Work instruction
Check every line of the entries below for "rows", and copy the lines that have it.
● ● ● ●
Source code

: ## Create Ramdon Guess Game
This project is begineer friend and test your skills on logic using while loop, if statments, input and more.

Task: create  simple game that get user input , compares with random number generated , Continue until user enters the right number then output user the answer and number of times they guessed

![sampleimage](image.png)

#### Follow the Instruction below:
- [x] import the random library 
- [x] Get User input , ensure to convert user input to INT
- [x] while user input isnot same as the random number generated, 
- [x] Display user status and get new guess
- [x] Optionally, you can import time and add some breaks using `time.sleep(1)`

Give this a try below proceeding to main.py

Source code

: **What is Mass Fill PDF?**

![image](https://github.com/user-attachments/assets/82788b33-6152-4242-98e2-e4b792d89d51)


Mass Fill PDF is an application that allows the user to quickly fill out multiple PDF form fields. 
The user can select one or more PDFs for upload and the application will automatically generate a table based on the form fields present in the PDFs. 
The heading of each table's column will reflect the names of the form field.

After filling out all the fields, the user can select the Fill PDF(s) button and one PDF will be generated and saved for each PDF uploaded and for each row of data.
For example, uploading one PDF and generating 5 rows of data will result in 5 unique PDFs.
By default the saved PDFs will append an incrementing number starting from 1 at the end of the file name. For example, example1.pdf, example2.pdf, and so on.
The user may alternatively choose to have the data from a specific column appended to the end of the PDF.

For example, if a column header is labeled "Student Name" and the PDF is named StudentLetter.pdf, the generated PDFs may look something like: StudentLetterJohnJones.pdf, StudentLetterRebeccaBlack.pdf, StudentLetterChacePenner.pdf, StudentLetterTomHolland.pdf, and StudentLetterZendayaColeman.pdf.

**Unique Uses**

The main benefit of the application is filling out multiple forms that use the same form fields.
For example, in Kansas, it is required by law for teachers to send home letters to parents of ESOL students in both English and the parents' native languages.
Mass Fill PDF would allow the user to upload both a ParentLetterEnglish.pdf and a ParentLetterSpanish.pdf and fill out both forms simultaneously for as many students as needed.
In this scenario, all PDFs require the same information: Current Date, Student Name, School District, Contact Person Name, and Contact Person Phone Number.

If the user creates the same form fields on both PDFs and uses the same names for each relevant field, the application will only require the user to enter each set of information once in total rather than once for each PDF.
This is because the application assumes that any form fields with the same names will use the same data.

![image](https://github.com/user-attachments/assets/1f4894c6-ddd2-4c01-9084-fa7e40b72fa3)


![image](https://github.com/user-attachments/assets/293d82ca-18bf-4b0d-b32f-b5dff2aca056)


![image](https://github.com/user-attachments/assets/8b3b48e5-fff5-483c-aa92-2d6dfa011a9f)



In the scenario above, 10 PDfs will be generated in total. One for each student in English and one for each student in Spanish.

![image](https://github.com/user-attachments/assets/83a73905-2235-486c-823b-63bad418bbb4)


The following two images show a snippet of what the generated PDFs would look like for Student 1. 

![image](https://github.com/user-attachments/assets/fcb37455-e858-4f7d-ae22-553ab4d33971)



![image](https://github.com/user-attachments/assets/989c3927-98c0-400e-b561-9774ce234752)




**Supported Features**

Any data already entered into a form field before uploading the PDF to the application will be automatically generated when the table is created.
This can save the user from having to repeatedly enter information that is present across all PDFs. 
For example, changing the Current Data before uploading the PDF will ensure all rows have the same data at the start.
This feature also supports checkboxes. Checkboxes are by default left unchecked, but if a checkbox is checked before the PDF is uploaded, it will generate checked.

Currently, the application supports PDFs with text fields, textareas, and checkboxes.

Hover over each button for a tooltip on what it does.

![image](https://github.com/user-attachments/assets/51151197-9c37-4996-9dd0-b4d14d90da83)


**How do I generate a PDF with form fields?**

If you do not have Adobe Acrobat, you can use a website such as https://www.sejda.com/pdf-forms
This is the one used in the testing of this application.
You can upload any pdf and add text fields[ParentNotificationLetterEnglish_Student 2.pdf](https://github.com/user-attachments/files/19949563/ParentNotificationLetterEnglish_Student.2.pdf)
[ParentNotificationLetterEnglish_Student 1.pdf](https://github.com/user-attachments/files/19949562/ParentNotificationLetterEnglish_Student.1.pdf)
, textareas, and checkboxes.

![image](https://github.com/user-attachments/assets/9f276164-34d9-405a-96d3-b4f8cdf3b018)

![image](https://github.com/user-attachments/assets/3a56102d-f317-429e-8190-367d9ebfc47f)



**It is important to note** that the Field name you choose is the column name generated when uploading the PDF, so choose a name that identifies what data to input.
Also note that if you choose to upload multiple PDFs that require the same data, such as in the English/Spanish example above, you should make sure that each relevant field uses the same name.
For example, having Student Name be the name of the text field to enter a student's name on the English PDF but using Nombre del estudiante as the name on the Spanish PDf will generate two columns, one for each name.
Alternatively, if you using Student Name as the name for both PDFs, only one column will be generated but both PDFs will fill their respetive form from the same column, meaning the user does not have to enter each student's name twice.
● ● ● ●
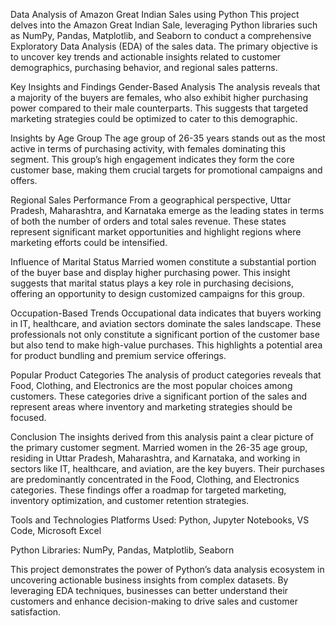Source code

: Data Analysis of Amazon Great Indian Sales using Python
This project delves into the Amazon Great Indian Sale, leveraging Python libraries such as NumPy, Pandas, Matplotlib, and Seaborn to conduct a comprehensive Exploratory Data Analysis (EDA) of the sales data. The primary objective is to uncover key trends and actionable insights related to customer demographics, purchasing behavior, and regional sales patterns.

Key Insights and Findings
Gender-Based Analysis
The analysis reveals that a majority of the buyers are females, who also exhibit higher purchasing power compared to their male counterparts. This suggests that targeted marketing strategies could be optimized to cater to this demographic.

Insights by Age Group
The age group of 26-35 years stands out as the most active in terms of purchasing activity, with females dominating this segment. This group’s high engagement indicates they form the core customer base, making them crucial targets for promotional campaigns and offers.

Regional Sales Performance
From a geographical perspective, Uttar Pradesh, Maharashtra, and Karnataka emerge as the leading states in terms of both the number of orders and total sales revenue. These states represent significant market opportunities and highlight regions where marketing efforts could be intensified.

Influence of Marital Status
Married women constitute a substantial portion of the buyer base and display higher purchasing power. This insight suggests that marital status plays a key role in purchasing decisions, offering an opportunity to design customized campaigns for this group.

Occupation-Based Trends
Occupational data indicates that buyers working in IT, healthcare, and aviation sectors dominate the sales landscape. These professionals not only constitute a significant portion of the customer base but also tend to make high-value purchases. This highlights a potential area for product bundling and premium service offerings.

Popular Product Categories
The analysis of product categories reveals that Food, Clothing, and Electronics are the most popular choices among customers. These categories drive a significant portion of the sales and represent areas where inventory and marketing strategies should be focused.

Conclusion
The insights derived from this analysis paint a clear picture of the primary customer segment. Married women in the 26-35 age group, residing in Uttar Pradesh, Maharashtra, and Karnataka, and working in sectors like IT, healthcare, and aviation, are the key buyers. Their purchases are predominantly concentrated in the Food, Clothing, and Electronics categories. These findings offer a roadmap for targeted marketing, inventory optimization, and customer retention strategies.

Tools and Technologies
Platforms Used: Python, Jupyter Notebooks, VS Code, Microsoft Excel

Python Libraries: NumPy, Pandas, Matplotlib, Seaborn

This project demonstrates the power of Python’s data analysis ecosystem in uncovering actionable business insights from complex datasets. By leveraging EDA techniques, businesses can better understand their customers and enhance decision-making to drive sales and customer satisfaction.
● ● ● ●
Exercise response
For example, uploading one PDF and generating 5 rows of data will result in 5 unique PDFs.
For example, changing the Current Data before uploading the PDF will ensure all rows have the same data at the start.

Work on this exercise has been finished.